Com a chegada do período de estiagem, a umidade relativa do ar atinge índices preocupantemente baixos em diversas regiões do país.
Essa condição climática traz impactos diretos para a saúde, especialmente da pele e das vias respiratórias.
A dermatologista Dra. Flaviana Bialon, da Clínica Espaço Saúde, chama a atenção para a importância de redobrar os cuidados neste período.
Segundo a médica, a pele é uma das primeiras a sentir os efeitos do ressecamento. “É fundamental manter a hidratação constante, tanto com o uso de cremes adequados quanto com a ingestão de bastante água ao longo do dia”, orienta.
Outros hábitos simples também fazem diferença no dia a dia.
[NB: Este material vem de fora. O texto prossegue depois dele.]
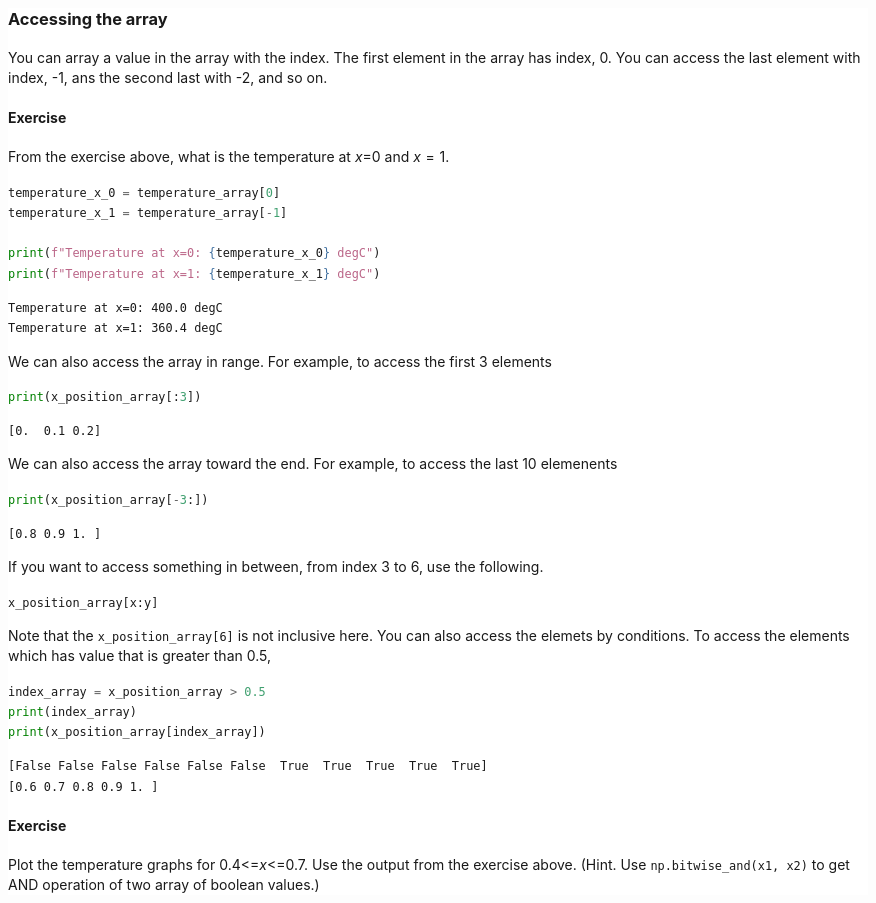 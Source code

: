 

### Accessing the array
You can array a value in the array with the index. The first element in the array has index, 0.
You can access the last element with index, -1, ans the second last with -2, and so on.

#### Exercise
From the exercise above, what is the temperature at $x$=0 and $x=1$.


```python
temperature_x_0 = temperature_array[0]
temperature_x_1 = temperature_array[-1]

print(f"Temperature at x=0: {temperature_x_0} degC")
print(f"Temperature at x=1: {temperature_x_1} degC")
```

    Temperature at x=0: 400.0 degC
    Temperature at x=1: 360.4 degC


We can also access the array in range. For example, to access the first 3 elements


```python
print(x_position_array[:3])
```

    [0.  0.1 0.2]


We can also access the array toward the end. For example, to access the last 10 elemenents


```python
print(x_position_array[-3:])
```

    [0.8 0.9 1. ]


If you want to access something in between, from index 3 to 6, use the following.
```python
x_position_array[x:y]
```
Note that the `x_position_array[6]` is not inclusive here. You can also access the elemets by
conditions. To access the elements which has value that is greater than 0.5,


```python
index_array = x_position_array > 0.5
print(index_array)
print(x_position_array[index_array])
```

    [False False False False False False  True  True  True  True  True]
    [0.6 0.7 0.8 0.9 1. ]


#### Exercise
Plot the temperature graphs for 0.4<=$x$<=0.7. Use the output from the exercise above.
(Hint. Use `np.bitwise_and(x1, x2)` to get AND operation of two array of boolean values.)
A especialista recomenda:
- Evitar banhos muito quentes e demorados, que retiram a proteção natural da pele;
- Hidratar mãos e lábios com mais frequência, já que essas áreas sofrem mais com o ressecamento;
- Utilizar umidificadores de ar ou, na ausência deles, bacias de água e toalhas molhadas nos ambientes;
- Moderar o uso de buchas e produtos abrasivos, que podem agredir a barreira cutânea.
Além disso, o cuidado deve ir além da pele. Baixa umidade também pode provocar irritações nas mucosas, agravamento de doenças respiratórias e desconforto nos olhos. “Pequenas mudanças na rotina ajudam a reduzir esses efeitos. A hidratação é a chave para manter a saúde equilibrada nesse período seco”, completa a Dra. Flaviana.
A orientação médica é que, ao menor sinal de irritações persistentes, sangramento nasal frequente ou lesões na pele, a população procure atendimento especializado.